Reference no: EM133334613
Case Study: John Doe is brought to the IGH emergency room by ambulance, unconscious and bleeding heavily. He goes into cardiac arrest, and hospital staff revive him and perform surgery to stop the bleeding. When John regains consciousness, he yells at the nurses and physicians for reviving him and operating because he had a Do-not-resuscitate order (DNR) that was in his patient record with that hospital; however, the providers did not access the record before reviving him even though they knew he had a record at that hospital. Shortly after this episode, John loses consciousness and within days loses most of his brain function and enters into a persistent vegetative state.

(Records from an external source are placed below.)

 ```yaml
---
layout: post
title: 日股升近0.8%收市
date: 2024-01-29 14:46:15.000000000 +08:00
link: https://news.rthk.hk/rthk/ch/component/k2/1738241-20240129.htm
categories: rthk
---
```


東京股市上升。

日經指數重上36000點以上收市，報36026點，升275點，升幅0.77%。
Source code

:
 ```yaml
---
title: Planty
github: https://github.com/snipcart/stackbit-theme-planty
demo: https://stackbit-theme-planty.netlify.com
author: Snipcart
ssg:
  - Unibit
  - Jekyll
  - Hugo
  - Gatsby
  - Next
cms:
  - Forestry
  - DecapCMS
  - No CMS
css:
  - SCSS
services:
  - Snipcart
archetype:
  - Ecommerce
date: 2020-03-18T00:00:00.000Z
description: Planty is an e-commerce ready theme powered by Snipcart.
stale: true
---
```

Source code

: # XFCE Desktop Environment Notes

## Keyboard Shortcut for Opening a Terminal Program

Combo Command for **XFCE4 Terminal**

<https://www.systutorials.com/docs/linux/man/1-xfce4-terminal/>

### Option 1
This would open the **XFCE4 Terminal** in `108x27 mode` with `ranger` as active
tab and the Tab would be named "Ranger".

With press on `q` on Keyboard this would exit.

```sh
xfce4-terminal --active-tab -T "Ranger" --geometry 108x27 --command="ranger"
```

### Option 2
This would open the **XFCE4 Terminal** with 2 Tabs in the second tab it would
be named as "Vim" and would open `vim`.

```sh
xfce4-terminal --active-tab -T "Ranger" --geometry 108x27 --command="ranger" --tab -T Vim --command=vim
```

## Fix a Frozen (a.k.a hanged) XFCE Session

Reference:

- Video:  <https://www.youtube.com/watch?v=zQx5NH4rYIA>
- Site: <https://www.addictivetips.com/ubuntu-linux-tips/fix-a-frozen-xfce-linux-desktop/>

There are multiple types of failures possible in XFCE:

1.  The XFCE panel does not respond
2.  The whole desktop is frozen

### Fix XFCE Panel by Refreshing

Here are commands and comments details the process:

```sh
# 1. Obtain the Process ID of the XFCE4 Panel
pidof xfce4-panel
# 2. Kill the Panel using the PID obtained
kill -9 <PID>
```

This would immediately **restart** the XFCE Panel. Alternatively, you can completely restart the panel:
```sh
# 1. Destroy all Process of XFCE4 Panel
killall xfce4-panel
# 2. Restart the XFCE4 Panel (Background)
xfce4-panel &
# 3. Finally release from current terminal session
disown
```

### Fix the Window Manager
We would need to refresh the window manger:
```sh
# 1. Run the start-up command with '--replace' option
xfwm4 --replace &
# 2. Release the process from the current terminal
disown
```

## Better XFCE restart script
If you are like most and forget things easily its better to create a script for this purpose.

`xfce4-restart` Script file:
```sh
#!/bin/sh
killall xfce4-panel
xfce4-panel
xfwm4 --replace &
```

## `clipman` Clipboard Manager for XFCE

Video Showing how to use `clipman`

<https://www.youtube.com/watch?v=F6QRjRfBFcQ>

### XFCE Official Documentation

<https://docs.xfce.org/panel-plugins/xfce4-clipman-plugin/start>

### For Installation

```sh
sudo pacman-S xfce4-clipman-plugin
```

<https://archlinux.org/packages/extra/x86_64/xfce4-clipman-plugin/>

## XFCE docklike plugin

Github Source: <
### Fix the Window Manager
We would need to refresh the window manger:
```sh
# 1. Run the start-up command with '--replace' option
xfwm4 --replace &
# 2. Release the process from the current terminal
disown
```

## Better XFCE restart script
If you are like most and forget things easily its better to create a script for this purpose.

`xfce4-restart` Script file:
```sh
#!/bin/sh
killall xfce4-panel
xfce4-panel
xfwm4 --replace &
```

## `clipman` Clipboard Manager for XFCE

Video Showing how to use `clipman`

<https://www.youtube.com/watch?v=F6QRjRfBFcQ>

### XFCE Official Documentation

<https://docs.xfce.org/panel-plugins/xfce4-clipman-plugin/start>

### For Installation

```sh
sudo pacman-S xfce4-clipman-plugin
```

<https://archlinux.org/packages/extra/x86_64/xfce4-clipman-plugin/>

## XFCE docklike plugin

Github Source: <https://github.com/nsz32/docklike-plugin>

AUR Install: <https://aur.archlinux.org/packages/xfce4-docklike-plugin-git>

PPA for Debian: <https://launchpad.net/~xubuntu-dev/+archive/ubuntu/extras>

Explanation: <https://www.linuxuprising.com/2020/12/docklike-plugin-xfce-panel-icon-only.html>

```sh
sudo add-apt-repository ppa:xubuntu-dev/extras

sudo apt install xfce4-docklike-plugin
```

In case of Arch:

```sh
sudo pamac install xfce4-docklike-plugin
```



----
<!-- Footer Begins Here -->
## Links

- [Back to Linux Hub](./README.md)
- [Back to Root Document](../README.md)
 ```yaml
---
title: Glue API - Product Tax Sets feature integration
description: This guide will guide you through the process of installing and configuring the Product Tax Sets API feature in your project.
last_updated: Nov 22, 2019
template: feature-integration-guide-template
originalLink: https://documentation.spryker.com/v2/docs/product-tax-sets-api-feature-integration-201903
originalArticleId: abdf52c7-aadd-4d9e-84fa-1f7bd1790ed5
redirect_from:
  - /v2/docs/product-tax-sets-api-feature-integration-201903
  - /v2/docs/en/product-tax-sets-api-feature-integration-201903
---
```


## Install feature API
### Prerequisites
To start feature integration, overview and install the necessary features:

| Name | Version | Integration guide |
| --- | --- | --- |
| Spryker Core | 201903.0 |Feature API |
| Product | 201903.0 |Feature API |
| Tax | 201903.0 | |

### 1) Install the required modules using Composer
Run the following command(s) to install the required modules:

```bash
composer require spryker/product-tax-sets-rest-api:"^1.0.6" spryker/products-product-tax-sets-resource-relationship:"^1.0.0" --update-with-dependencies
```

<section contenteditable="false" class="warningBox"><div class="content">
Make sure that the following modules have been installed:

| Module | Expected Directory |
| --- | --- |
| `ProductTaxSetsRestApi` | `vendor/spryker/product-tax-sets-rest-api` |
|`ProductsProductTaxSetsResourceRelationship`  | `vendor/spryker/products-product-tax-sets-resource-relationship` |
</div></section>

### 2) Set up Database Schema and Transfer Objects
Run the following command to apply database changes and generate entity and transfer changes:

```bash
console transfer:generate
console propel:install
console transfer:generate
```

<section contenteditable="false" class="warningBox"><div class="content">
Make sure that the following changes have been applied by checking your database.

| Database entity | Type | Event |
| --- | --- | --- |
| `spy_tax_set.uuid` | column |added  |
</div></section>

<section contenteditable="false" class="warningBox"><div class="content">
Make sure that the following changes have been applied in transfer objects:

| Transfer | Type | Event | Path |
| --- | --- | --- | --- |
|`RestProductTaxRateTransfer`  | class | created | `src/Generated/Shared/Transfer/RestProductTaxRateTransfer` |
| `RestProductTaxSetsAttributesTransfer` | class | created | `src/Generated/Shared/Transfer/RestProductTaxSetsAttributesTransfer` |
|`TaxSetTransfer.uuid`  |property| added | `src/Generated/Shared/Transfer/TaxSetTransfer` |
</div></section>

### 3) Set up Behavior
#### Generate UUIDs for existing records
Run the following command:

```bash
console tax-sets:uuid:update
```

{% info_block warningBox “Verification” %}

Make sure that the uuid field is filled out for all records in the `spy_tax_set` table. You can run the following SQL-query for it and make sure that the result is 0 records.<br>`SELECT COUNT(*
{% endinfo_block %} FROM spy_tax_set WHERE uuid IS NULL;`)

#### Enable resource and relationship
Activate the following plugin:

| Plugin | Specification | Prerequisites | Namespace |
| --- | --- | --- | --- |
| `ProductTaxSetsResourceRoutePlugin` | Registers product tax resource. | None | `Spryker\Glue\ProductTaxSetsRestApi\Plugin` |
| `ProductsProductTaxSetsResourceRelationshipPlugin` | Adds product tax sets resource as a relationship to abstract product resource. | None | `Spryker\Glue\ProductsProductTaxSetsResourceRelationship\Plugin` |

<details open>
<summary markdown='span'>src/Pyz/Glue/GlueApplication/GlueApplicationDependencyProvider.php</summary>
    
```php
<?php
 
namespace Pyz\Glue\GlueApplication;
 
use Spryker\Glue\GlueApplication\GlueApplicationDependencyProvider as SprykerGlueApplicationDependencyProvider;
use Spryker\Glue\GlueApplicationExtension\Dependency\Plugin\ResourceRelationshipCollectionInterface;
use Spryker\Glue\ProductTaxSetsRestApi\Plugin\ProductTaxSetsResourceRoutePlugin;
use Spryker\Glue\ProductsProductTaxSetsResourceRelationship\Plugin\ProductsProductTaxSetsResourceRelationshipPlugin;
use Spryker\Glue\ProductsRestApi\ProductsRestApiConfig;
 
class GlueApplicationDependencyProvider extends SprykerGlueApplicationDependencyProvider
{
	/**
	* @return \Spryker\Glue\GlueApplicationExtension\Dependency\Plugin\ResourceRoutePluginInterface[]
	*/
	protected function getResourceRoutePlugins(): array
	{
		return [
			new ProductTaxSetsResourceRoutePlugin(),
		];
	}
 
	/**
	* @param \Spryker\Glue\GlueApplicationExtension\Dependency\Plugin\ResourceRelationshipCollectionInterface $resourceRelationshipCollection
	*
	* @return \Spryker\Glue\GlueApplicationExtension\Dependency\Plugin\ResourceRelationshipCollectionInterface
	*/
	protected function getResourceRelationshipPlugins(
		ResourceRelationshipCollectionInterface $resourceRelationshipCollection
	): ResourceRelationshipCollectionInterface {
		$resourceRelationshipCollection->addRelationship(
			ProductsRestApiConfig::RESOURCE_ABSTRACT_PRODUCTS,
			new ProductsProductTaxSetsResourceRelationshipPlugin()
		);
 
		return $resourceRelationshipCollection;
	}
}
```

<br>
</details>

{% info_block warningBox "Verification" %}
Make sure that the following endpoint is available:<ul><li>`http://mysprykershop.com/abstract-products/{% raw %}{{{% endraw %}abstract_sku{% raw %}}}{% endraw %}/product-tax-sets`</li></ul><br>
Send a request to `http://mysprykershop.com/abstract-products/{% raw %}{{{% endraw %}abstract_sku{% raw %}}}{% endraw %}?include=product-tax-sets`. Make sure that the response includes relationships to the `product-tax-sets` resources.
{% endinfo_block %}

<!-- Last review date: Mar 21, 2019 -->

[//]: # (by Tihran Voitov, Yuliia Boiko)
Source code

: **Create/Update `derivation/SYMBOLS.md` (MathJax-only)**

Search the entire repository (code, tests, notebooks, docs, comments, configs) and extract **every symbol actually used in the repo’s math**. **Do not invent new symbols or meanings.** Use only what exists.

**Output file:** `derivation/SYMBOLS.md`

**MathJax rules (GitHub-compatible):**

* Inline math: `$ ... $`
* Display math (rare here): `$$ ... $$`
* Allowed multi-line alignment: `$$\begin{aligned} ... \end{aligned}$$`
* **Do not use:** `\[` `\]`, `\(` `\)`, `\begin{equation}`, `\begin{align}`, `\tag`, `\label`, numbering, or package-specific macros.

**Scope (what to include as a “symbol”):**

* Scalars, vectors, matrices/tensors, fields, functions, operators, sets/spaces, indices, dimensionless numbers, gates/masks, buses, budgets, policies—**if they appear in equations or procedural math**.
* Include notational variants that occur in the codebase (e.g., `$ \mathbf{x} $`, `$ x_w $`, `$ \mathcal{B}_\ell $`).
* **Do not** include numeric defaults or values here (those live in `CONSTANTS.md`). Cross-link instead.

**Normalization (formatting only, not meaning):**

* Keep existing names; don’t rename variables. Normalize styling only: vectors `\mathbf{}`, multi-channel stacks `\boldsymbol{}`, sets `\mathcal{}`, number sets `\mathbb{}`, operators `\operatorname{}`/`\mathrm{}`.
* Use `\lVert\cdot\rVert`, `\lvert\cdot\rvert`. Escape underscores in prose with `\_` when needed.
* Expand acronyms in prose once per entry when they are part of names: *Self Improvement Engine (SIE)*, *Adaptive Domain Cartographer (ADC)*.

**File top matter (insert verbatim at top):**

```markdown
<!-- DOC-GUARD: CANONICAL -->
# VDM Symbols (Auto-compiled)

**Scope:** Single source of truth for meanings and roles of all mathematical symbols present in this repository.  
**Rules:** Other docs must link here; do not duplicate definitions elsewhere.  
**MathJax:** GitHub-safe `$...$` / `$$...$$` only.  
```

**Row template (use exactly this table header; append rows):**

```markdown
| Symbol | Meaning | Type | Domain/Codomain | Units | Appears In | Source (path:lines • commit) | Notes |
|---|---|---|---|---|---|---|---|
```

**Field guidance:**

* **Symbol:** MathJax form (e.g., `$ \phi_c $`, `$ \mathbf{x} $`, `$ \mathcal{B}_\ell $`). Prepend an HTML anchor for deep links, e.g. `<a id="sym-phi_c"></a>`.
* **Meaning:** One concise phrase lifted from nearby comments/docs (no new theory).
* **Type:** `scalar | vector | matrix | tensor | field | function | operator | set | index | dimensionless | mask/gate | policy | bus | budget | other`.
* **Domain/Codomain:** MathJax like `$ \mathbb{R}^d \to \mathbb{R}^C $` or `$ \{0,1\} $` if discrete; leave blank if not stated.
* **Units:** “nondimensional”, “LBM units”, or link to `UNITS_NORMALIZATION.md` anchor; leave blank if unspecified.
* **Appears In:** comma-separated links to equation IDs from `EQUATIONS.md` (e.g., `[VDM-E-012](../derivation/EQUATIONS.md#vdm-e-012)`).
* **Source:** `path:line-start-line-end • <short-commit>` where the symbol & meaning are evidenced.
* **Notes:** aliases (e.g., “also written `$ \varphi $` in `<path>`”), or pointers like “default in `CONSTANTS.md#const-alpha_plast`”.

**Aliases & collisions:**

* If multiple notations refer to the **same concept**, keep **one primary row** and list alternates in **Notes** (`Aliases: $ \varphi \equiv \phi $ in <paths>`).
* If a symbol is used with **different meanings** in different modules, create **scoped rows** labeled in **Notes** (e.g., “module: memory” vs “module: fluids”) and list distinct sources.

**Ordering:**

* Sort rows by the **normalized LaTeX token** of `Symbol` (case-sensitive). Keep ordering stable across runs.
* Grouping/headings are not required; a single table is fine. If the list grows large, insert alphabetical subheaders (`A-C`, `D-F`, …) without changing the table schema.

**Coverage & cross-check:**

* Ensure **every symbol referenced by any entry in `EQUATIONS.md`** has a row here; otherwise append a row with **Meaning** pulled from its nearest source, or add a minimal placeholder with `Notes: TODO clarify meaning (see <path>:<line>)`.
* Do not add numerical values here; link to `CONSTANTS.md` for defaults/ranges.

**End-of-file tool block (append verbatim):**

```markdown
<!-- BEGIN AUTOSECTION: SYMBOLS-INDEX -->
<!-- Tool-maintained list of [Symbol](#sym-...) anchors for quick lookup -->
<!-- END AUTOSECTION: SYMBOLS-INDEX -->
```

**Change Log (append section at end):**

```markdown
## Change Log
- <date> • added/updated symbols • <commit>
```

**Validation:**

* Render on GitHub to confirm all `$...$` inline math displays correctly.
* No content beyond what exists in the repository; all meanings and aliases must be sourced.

When John's family becomes aware of his condition, his adult son brings an email from John--written a few months before--to John's physicians, in which John wrote that if he ever became incapacitated he'd want his son to make decisions for him. Other members of the family are angry because they claim that John would never have allowed his son to make health decisions for him. The email was from John's email account, but there's no other indication of whether John actually wrote it or whether he was competent at the time he wrote it. John insists that all care be maintained in the hope (likely futile) that John will eventually recover. The rest of the family disagrees, and the physicians believe that there is no reasonable expectation that John will ever awaken, let alone recover. Both the physicians and the remainder of the family want to remove life sustaining care, which would cause John's death within days if not hours. Despite the son's protests and claims of decision-making authority, the physicians remove care and John dies the next day.
Following John's death, his son decides to file multiple legal claims in the state trial court against the hospital and relevant providers:
(1) battery for providing care when John arrived in the ambulance unconscious;
(2) battery for reviving John despite his DNR; and
(3) "wrongful death" negligence for withdrawing care and violating John's email granting authority to his son.
Question: Can the hospital and providers defend against each of these claims, and how?